The bracketed expression parsing simply parses up to but excluding the first unmatched closed bracket (), }, ]). It is clever enough to ignore brackets in comments or strings.

Custom Delimited Expressions

Find code up to a custom delimiter:

$parser = new CharacterParser();
$section = $parser->parseUntil('foo.bar("%>").baz%> bing bong', '%>');
$this->assertEquals(0, $section->start);
$this->assertEquals(17, $section->end);//exclusive end of string
$this->assertEquals('foo.bar("%>").baz', $section->src);

$section = $parser->parseUntil('<%foo.bar("%>").baz%> bing bong', '%>', 2);
$this->assertEquals(2, $section->start);
$this->assertEquals(19, $section->end);//exclusive end of string
$this->assertEquals('foo.bar("%>").baz', $section->src);

Delimiters are ignored if they are inside strings or comments.

API

parse(str, state = defaultState(), start:0, end: src.length})

Parse a string starting at the index start, and return the state after parsing that string.

If you want to parse one string in multiple sections you should keep passing the resulting state to the next parse operation.

Returns a State object.

parseMax(src,start: 0)

Parses the source until the first unmatched close bracket (any of ), }, ]). It returns an object with the structure:

{
  start: 0,//index of first character of string
  end: 13,//index of first character after the end of string
  src: 'source string'
}

parseUntil(src, delimiter, start: 0, includeLineComment: false)

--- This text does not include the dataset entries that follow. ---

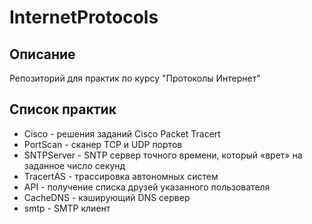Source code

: # InternetProtocols
## Описание
Репозиторий для практик по курсу "Протоколы Интернет"

## Список практик
* Cisco - решения заданий Cisco Packet Tracert
* PortScan - сканер TCP и UDP портов
* SNTPServer - SNTP сервер точного времени, который «врет» на заданное число секунд 
* TracertAS - трассировка автономных систем
* API - получение списка друзей указанного пользователя
* CacheDNS - кэширующий DNS сервер
* smtp - SMTP клиент
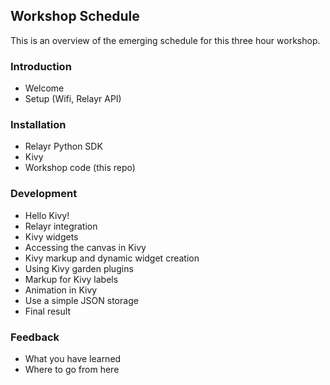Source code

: ## Workshop Schedule

This is an overview of the emerging schedule for this three hour workshop.

### Introduction

- Welcome
- Setup (Wifi, Relayr API)

### Installation

- Relayr Python SDK
- Kivy
- Workshop code (this repo)

### Development

- Hello Kivy!
- Relayr integration
- Kivy widgets
- Accessing the canvas in Kivy
- Kivy markup and dynamic widget creation
- Using Kivy garden plugins
- Markup for Kivy labels
- Animation in Kivy
- Use a simple JSON storage
- Final result

### Feedback

- What you have learned
- Where to go from here
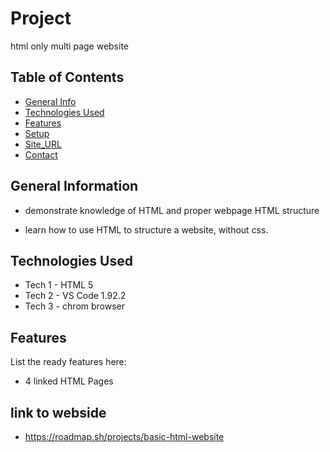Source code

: # Project
html only multi page website 


## Table of Contents
* [General Info](#general-information)
* [Technologies Used](#technologies-used)
* [Features](#features)
* [Setup](#setup)
* [Site_URL](#site_url)
* [Contact](#contact)

## General Information
- demonstrate knowledge of HTML and proper webpage HTML structure

- learn how to use HTML to structure a website, without css.

## Technologies Used
- Tech 1 - HTML 5
- Tech 2 - VS Code 1.92.2
- Tech 3 - chrom browser

## Features
List the ready features here:
- 4 linked HTML Pages


## link to webside
- https://roadmap.sh/projects/basic-html-website

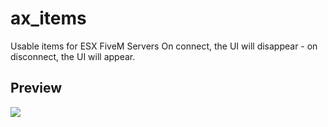 # ax_items
Usable items for ESX FiveM Servers
On connect, the UI will disappear - on disconnect, the UI will appear.
## Preview
![](https://github.com/arrexscripts/ax_items/blob/main/ax_items/preview.gif)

Parses the source until the first occurence of delimiter which is not in a string or a comment. If includeLineComment is true, it will still count if the delimiter occurs in a line comment, but not in a block comment. It returns an object with the structure:

{
  start: 0,//index of first character of string
  end: 13,//index of first character after the end of string
  src: 'source string'
}

parseChar(character, state = defaultState())

Parses the single character and returns the state. See parse for the structure of the returned state object. N.B. character must be a single character not a multi character string.

defaultState()

Get a default starting state.

isPunctuator(character)

Returns true if character represents punctuation in JavaScript.

isKeyword(name)

Returns true if name is a keyword in JavaScript.

State

A state is an object with the following properties

{
  lineComment: false, //true if inside a line comment
  blockComment: false, //true if inside a block comment

  singleQuote: false, //true if inside a single quoted string
  doubleQuote: false, //true if inside a double quoted string
  regexp:      false, //true if inside a regular expression
  escaped: false, //true if in a string and the last character was an escape character

  roundDepth: 0, //number of un-closed open `(` brackets
  curlyDepth: 0, //number of un-closed open `{` brackets
  squareDepth: 0 //number of un-closed open `[` brackets
}

It also has the following useful methods:

  • .isString() returns true if the current location is inside a string.
  • .isComment() returns true if the current location is inside a comment.
  • .isNesting() returns true if the current location is anything but at the top level, i.e. with no nesting.

License

MIT